To get in the habit of sharing gratitude, Gottman developed an easy game that partners can play in just three minutes: Gratitude Tennis. Silicon Valley entrepreneur Matt Schnuck recently went viral on X for his explanation of the praise-based challenge:

Here’s how the game plays out:

  1. Start a timer for 3 minutes.
  2. Player 1 starts by sharing something they are grateful for.
  3. The turn passes to player 2 who shares something they are grateful for.
  4. Play continues back and forth until the time runs out.

The idea is that when you share something about your partner that you are grateful for, you are building them up, recognizing their strengths, and acknowledging what they contribute to your relationship. Gratitude Tennis may feel a bit forced, but the goal is to get you into the habit of acknowledging gratitude for your partner so that it becomes part of your everyday life.

While this game is designed with romantic couples in mind, we can see it being something that could be done with the whole family, by going around the dinner table and sharing something about each person for which you’re super thankful.

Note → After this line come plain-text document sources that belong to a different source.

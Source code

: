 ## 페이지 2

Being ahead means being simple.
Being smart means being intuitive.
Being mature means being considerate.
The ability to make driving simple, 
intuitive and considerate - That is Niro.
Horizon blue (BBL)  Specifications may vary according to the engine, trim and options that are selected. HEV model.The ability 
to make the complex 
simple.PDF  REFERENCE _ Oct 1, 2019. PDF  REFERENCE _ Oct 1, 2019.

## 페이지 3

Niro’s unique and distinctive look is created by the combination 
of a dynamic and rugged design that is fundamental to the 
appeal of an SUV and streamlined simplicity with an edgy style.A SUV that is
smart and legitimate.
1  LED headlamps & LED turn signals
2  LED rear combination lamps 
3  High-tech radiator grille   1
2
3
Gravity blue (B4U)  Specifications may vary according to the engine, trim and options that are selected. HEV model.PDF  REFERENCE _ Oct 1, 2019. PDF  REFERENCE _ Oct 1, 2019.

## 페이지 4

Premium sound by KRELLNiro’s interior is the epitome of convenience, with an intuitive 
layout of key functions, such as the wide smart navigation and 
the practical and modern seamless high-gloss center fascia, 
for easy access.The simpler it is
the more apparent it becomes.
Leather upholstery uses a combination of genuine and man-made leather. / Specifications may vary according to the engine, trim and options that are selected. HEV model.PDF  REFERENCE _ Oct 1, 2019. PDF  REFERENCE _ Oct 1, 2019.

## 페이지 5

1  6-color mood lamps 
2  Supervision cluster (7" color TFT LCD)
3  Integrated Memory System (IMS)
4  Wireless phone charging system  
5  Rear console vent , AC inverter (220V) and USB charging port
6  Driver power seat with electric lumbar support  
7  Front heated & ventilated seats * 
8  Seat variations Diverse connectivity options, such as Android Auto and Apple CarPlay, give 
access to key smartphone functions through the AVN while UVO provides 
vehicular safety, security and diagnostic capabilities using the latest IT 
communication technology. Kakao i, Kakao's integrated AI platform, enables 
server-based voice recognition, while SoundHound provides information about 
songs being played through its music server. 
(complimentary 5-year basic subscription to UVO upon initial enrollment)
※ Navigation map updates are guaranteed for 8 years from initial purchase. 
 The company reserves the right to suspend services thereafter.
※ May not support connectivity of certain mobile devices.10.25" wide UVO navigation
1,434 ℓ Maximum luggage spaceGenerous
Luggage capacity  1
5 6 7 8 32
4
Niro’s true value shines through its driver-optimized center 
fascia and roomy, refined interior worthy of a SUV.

Studies have shown that gratitude enhances dopamine and serotonin, the neurotransmitters responsible for happiness. It’s also especially important to focus on gratitude around the holidays when consumerism (and the dreadful haves/have-nots) can take over. If you’re looking for a few simple ways to teach kids gratitude, you can:

  • model saying “please” and “thank you”
  • gift experience instead of things
  • find opportunities to give back to the community
  • discuss “needs” versus “wants”
  • turn holiday gifting into a way to give back

As always, it’s the little things that add up to monumental change. Whether it’s serving praise to your partner or introducing a new family-wide tradition, three minutes—or a simple act of kindness—can go a long way.